* Extracted records
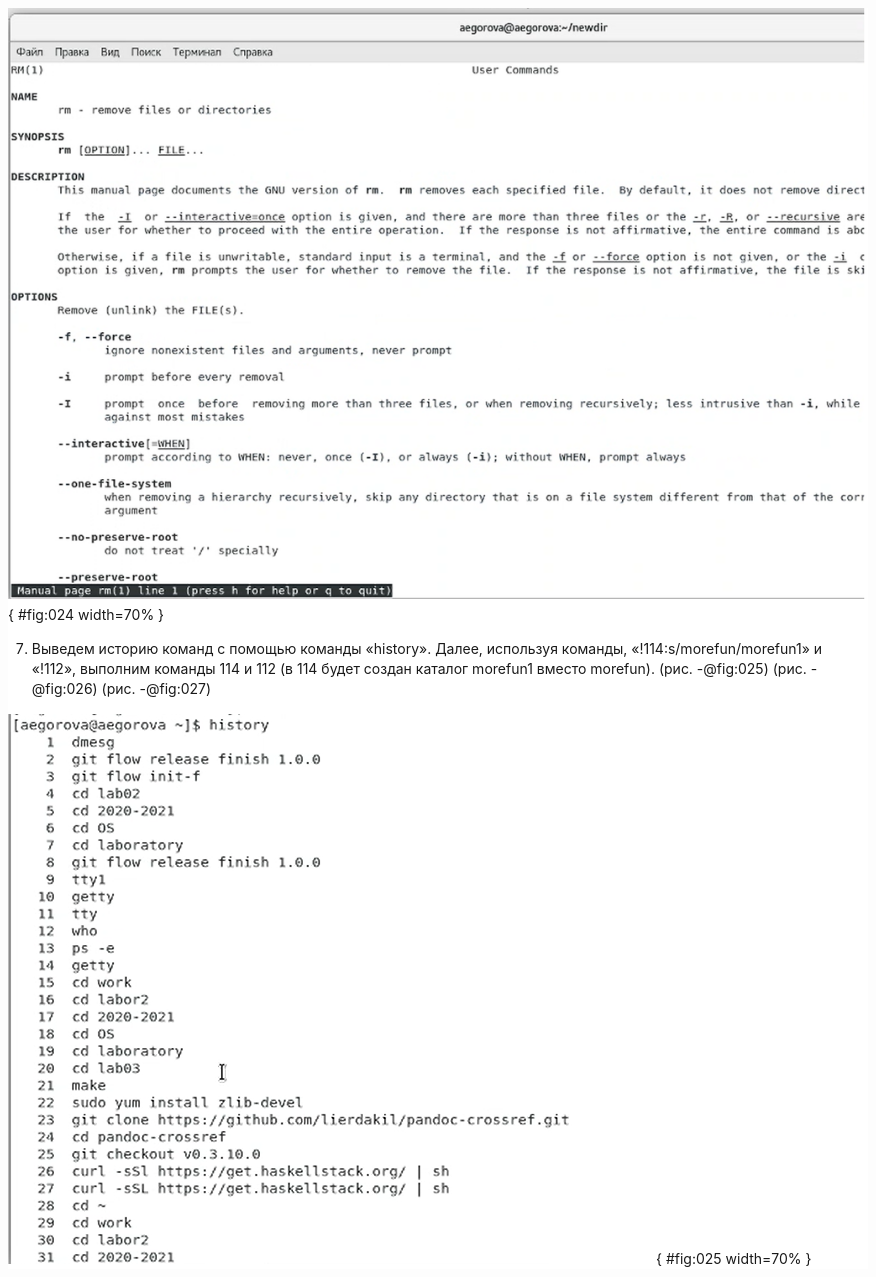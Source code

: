 ![Команда rm](images5/24.png){ #fig:024 width=70% }

7) Выведем историю команд с помощью команды «history». Далее, используя команды, «!114:s/morefun/morefun1» и «!112», выполним команды 114 и 112 (в 114 будет создан каталог morefun1 вместо morefun). (рис. -@fig:025) (рис. -@fig:026) (рис. -@fig:027)

![Команда history](images5/25.png){ #fig:025 width=70% }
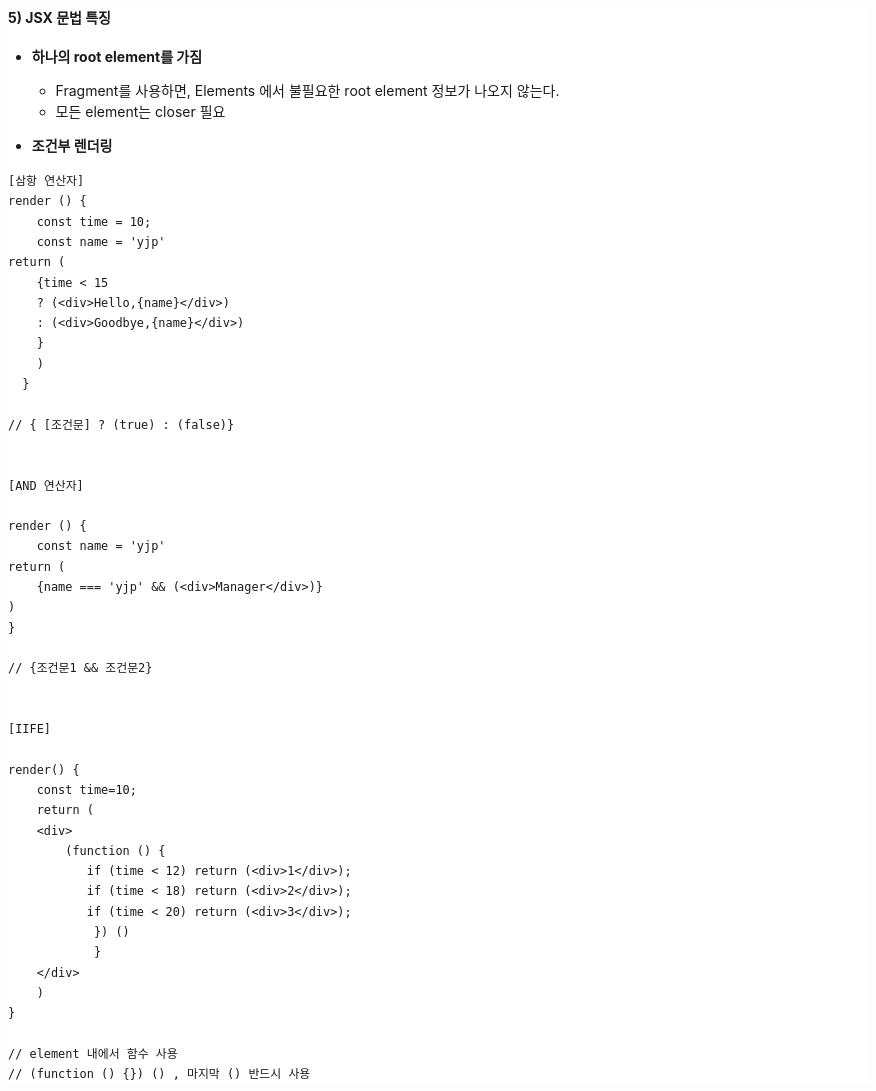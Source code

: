 

#### 5) JSX 문법 특징

- **하나의 root element를 가짐**

  - Fragment를 사용하면, Elements 에서 불필요한 root element 정보가 나오지 않는다.
  - 모든 element는 closer 필요

  

- **조건부 렌더링**

```react
[삼항 연산자]
render () {
    const time = 10;
    const name = 'yjp'
return (
	{time < 15
    ? (<div>Hello,{name}</div>)
    : (<div>Goodbye,{name}</div>)
    }
	)
  }

// { [조건문] ? (true) : (false)}

  
[AND 연산자]

render () {
    const name = 'yjp'
return (
	{name === 'yjp' && (<div>Manager</div>)}
)
}

// {조건문1 && 조건문2}


[IIFE]

render() {
    const time=10;
	return (  
	<div>
		(function () {
           if (time < 12) return (<div>1</div>);
           if (time < 18) return (<div>2</div>);
           if (time < 20) return (<div>3</div>);
            }) ()
            }
	</div>
	)
}   

// element 내에서 함수 사용
// (function () {}) () , 마지막 () 반드시 사용
```
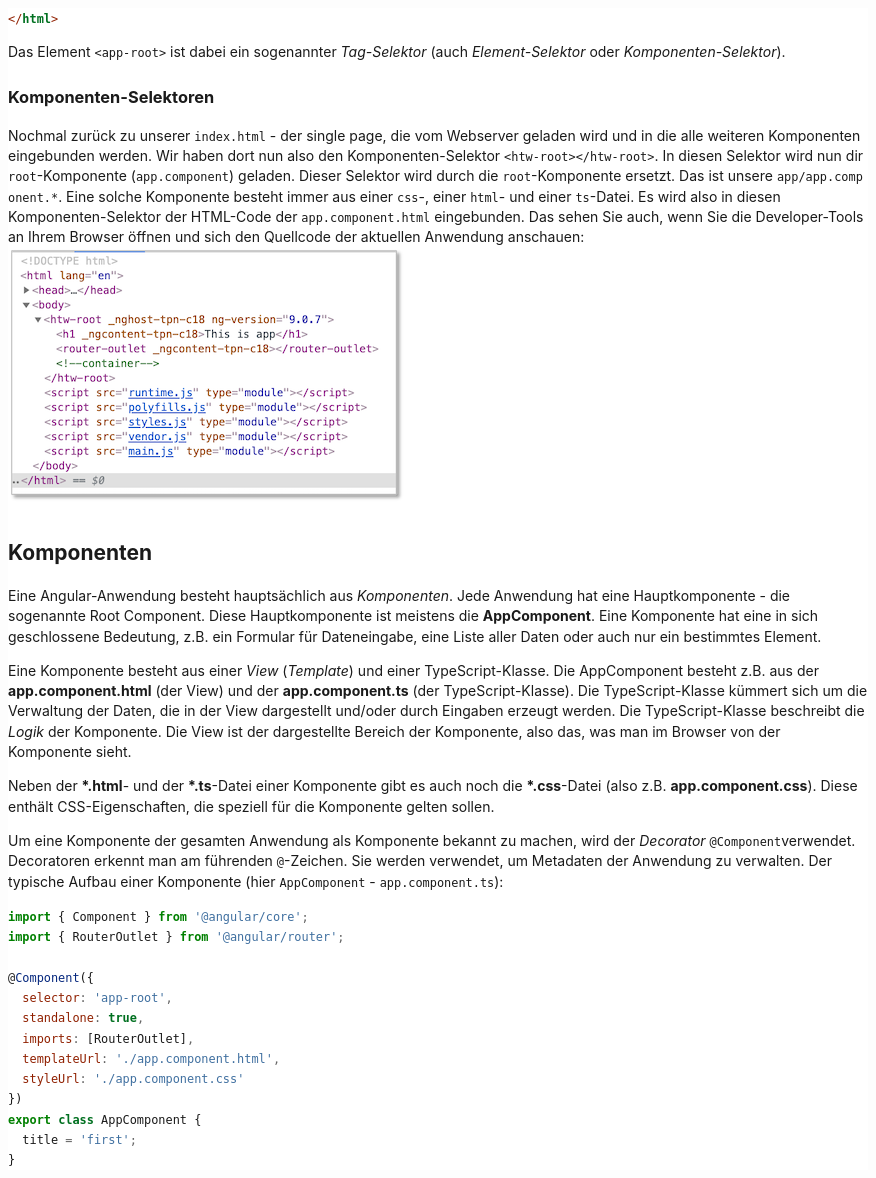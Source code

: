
   ```html
  </html>
  ```

Das Element `<app-root>` ist dabei ein sogenannter *Tag-Selektor* (auch *Element-Selektor* oder *Komponenten-Selektor*). 


### Komponenten-Selektoren

Nochmal zurück zu unserer `index.html` - der single page, die vom Webserver geladen wird und in die alle weiteren Komponenten eingebunden werden. Wir haben dort nun also den Komponenten-Selektor `<htw-root></htw-root>`. In diesen Selektor wird nun dir `root`-Komponente (`app.component`) geladen. Dieser Selektor wird durch die `root`-Komponente ersetzt. Das ist unsere `app/app.component.*`. Eine solche Komponente besteht immer aus einer `css`-, einer `html`- und einer `ts`-Datei. Es wird also in diesen Komponenten-Selektor der HTML-Code der `app.component.html` eingebunden. Das sehen Sie auch, wenn Sie die Developer-Tools an Ihrem Browser öffnen und sich den Quellcode der aktuellen Anwendung anschauen:  ![angular](./files/04_angular_2.png) 

## Komponenten

Eine Angular-Anwendung besteht hauptsächlich aus *Komponenten*. Jede Anwendung hat eine Hauptkomponente - die sogenannte Root Component. Diese Hauptkomponente ist meistens die **AppComponent**. Eine Komponente hat eine in sich geschlossene Bedeutung, z.B. ein Formular für Dateneingabe, eine Liste aller Daten oder auch nur ein bestimmtes Element.

Eine Komponente besteht aus einer *View* (*Template*) und einer TypeScript-Klasse. Die AppComponent besteht z.B. aus der **app.component.html** (der View) und der **app.component.ts** (der TypeScript-Klasse). Die TypeScript-Klasse kümmert sich um die Verwaltung der Daten, die in der View dargestellt und/oder durch Eingaben erzeugt werden. Die TypeScript-Klasse beschreibt die *Logik* der Komponente. Die View ist der dargestellte Bereich der Komponente, also das, was man im Browser von der Komponente sieht.

Neben der <strong>\*.html</strong>- und der <strong>\*.ts</strong>-Datei einer Komponente gibt es auch noch die <strong>\*.css</strong>-Datei (also z.B. **app.component.css**). Diese enthält CSS-Eigenschaften, die speziell für die Komponente gelten sollen.

Um eine Komponente der gesamten Anwendung als Komponente bekannt zu machen, wird der *Decorator* `@Component`verwendet. Decoratoren erkennt man am führenden `@`-Zeichen. Sie werden verwendet, um Metadaten der Anwendung zu verwalten. Der typische Aufbau einer Komponente (hier `AppComponent` - `app.component.ts`):

```javascript
import { Component } from '@angular/core';
import { RouterOutlet } from '@angular/router';

@Component({
  selector: 'app-root',
  standalone: true,
  imports: [RouterOutlet],
  templateUrl: './app.component.html',
  styleUrl: './app.component.css'
})
export class AppComponent {
  title = 'first';
}
```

* Problem statement
Report all lines of the data that include the word "name".

* Problem solution
    const name = 'yjp'
    ? (<div>Hello,{name}</div>)
    : (<div>Goodbye,{name}</div>)
    const name = 'yjp'
	{name === 'yjp' && (<div>Manager</div>)}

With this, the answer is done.